Madelman


Santiago Gil  //

Los malentendidos acaban con amores, con amistades y con lazos familiares que parecían acerados e inquebrantables, generan conflictos bélicos cruentos e incomprensibles y hacen que  muchos seres mortales se crean eternos en sus empecinamientos y en sus venganzas.

Todo por no hablar, por no sentarse  a entender el otro punto de vista, por no dialogar, por no buscar palabras como se buscaban pepitas de oro en aquellos ríos de las películas del Oeste que nos ponían en las sobremesas sabatinas.

Hoy casi todo el mundo grita, tiende al cruel monosílabo o envía un emoticono en lugar de contar lo que le pasa. Otros optan por dejar de hablar con quien consideran culpable de un agravio.

Cada vez hablamos menos entre nosotros, y el diálogo necesita el mismo entrenamiento que una carrera fondo y se parece a esos instrumentos que solo suenan bien después de cientos de horas de paciencia y práctica.

Cada vez vivimos más desorientados justamente por no remover certezas y dudas en los diccionarios. Creo que en los colegios habría que conseguir que los estudiantes entendieran ese milagro que hace años estilaron nuestros viejos y que nosotros hemos ido dejando en manos de las pantallas.

Conozco parejas que se rompieron y que, al paso de los años, siguen arrastrando a dos seres amargados por no haberse sentado a aclarar esos malentendidos que nombraba hace un momento.

Pero para hablar hay que separar los resquemores y las pasiones exacerbadas, y sobre todo hay que admitir que la razón es imposible que esté siempre de nuestra parte, que la otra persona también tiene su punto de vista y que cada  uno se mueve por su propia circunstancia. Ceder no es perder, ni en una negociación empresarial ni en un acuerdo amistoso.

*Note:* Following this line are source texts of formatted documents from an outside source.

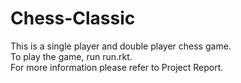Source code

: # Chess-Classic

This is a single player and double player chess game.<br />
To play the game, run run.rkt.<br />
For more information please refer to Project Report.


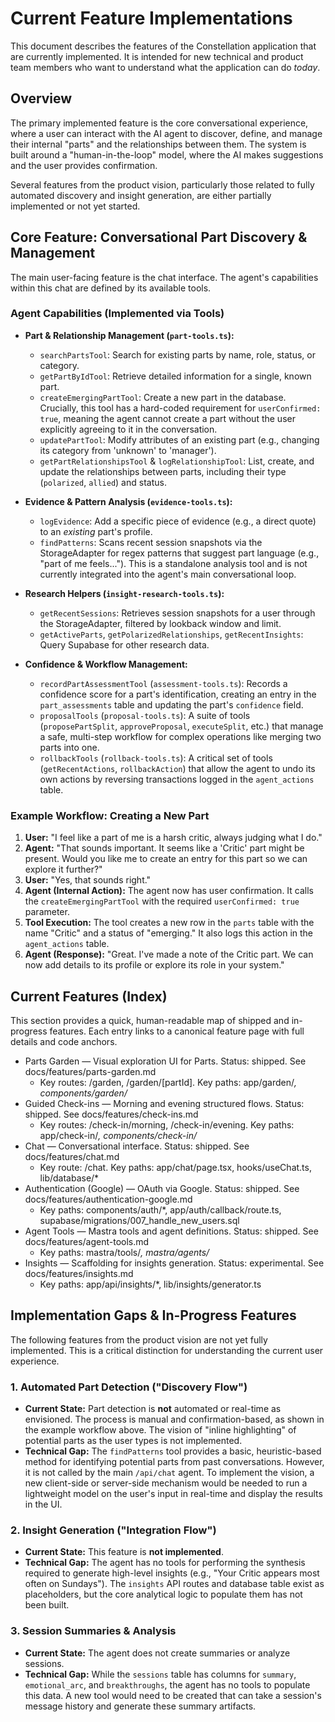 # Current Feature Implementations

This document describes the features of the Constellation application that are currently implemented. It is intended for new technical and product team members who want to understand what the application can do *today*.

## Overview

The primary implemented feature is the core conversational experience, where a user can interact with the AI agent to discover, define, and manage their internal "parts" and the relationships between them. The system is built around a "human-in-the-loop" model, where the AI makes suggestions and the user provides confirmation.

Several features from the product vision, particularly those related to fully automated discovery and insight generation, are either partially implemented or not yet started.

## Core Feature: Conversational Part Discovery & Management

The main user-facing feature is the chat interface. The agent's capabilities within this chat are defined by its available tools.

### Agent Capabilities (Implemented via Tools)

-   **Part & Relationship Management (`part-tools.ts`):**
    -   `searchPartsTool`: Search for existing parts by name, role, status, or category.
    -   `getPartByIdTool`: Retrieve detailed information for a single, known part.
    -   `createEmergingPartTool`: Create a new part in the database. Crucially, this tool has a hard-coded requirement for `userConfirmed: true`, meaning the agent cannot create a part without the user explicitly agreeing to it in the conversation.
    -   `updatePartTool`: Modify attributes of an existing part (e.g., changing its category from 'unknown' to 'manager').
    -   `getPartRelationshipsTool` & `logRelationshipTool`: List, create, and update the relationships between parts, including their type (`polarized`, `allied`) and status.

-   **Evidence & Pattern Analysis (`evidence-tools.ts`):**
    -   `logEvidence`: Add a specific piece of evidence (e.g., a direct quote) to an *existing* part's profile.
    -   `findPatterns`: Scans recent session snapshots via the StorageAdapter for regex patterns that suggest part language (e.g., "part of me feels..."). This is a standalone analysis tool and is not currently integrated into the agent's main conversational loop.

-   **Research Helpers (`insight-research-tools.ts`):**
    -   `getRecentSessions`: Retrieves session snapshots for a user through the StorageAdapter, filtered by lookback window and limit.
    -   `getActiveParts`, `getPolarizedRelationships`, `getRecentInsights`: Query Supabase for other research data.

-   **Confidence & Workflow Management:**
    -   `recordPartAssessmentTool` (`assessment-tools.ts`): Records a confidence score for a part's identification, creating an entry in the `part_assessments` table and updating the part's `confidence` field.
    -   `proposalTools` (`proposal-tools.ts`): A suite of tools (`proposePartSplit`, `approveProposal`, `executeSplit`, etc.) that manage a safe, multi-step workflow for complex operations like merging two parts into one.
    -   `rollbackTools` (`rollback-tools.ts`): A critical set of tools (`getRecentActions`, `rollbackAction`) that allow the agent to undo its own actions by reversing transactions logged in the `agent_actions` table.

### Example Workflow: Creating a New Part

1.  **User:** "I feel like a part of me is a harsh critic, always judging what I do."
2.  **Agent:** "That sounds important. It seems like a 'Critic' part might be present. Would you like me to create an entry for this part so we can explore it further?"
3.  **User:** "Yes, that sounds right."
4.  **Agent (Internal Action):** The agent now has user confirmation. It calls the `createEmergingPartTool` with the required `userConfirmed: true` parameter.
5.  **Tool Execution:** The tool creates a new row in the `parts` table with the name "Critic" and a status of "emerging." It also logs this action in the `agent_actions` table.
6.  **Agent (Response):** "Great. I've made a note of the Critic part. We can now add details to its profile or explore its role in your system."

## Current Features (Index)

This section provides a quick, human-readable map of shipped and in-progress features. Each entry links to a canonical feature page with full details and code anchors.

- Parts Garden — Visual exploration UI for Parts. Status: shipped. See docs/features/parts-garden.md
  - Key routes: /garden, /garden/[partId]. Key paths: app/garden/*, components/garden/*
- Guided Check-ins — Morning and evening structured flows. Status: shipped. See docs/features/check-ins.md
  - Key routes: /check-in/morning, /check-in/evening. Key paths: app/check-in/*, components/check-in/*
- Chat — Conversational interface. Status: shipped. See docs/features/chat.md
  - Key route: /chat. Key paths: app/chat/page.tsx, hooks/useChat.ts, lib/database/*
- Authentication (Google) — OAuth via Google. Status: shipped. See docs/features/authentication-google.md
  - Key paths: components/auth/*, app/auth/callback/route.ts, supabase/migrations/007_handle_new_users.sql
- Agent Tools — Mastra tools and agent definitions. Status: shipped. See docs/features/agent-tools.md
  - Key paths: mastra/tools/*, mastra/agents/*
- Insights — Scaffolding for insights generation. Status: experimental. See docs/features/insights.md
  - Key paths: app/api/insights/*, lib/insights/generator.ts

## Implementation Gaps & In-Progress Features

The following features from the product vision are not yet fully implemented. This is a critical distinction for understanding the current user experience.

### 1. Automated Part Detection ("Discovery Flow")

-   **Current State:** Part detection is **not** automated or real-time as envisioned. The process is manual and confirmation-based, as shown in the example workflow above. The vision of "inline highlighting" of potential parts as the user types is not implemented.
-   **Technical Gap:** The `findPatterns` tool provides a basic, heuristic-based method for identifying potential parts from past conversations. However, it is not called by the main `/api/chat` agent. To implement the vision, a new client-side or server-side mechanism would be needed to run a lightweight model on the user's input in real-time and display the results in the UI.

### 2. Insight Generation ("Integration Flow")

-   **Current State:** This feature is **not implemented**.
-   **Technical Gap:** The agent has no tools for performing the synthesis required to generate high-level insights (e.g., "Your Critic appears most often on Sundays"). The `insights` API routes and database table exist as placeholders, but the core analytical logic to populate them has not been built.

### 3. Session Summaries & Analysis

-   **Current State:** The agent does not create summaries or analyze sessions.
-   **Technical Gap:** While the `sessions` table has columns for `summary`, `emotional_arc`, and `breakthroughs`, the agent has no tools to populate this data. A new tool would need to be created that can take a session's message history and generate these summary artifacts.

Ese creo que es uno de los grandes errores de esta sociedad tan desnortada. Todo el mundo quiere ganar, y los arrogantes se sienten satisfechos si nadie los contradice, y por eso los ves caer irremisiblemente como caen todas las torres, así sean de marfil o de cemento, más tarde o más temprano. Promover el diálogo es promover el futuro de una civilización.

Aupar solamente a los supuestos vencedores, sin mirar más allá de las medallas o de los laureles, es promover la competencia desmedida, el sobresaliente del memorión que no era capaz de conmoverse ante el maltrato de un perro, y dejar atrás a quienes quedan fuera del foco de la moda de cada momento y del ruido mendaz de los decibelios de los estadios.

Todos valemos para algo. Todos ganamos y todos perdemos. Pero para llegar a esa certeza tenemos que retomar cuanto antes el camino que conduce a las palabras.

Solo escuchando a los otros podemos saber que no somos nunca tan importantes ni tan intrascendentes como nos quieren los que nos sueñan  articulados y manipulables como aquellos madelman de la infancia.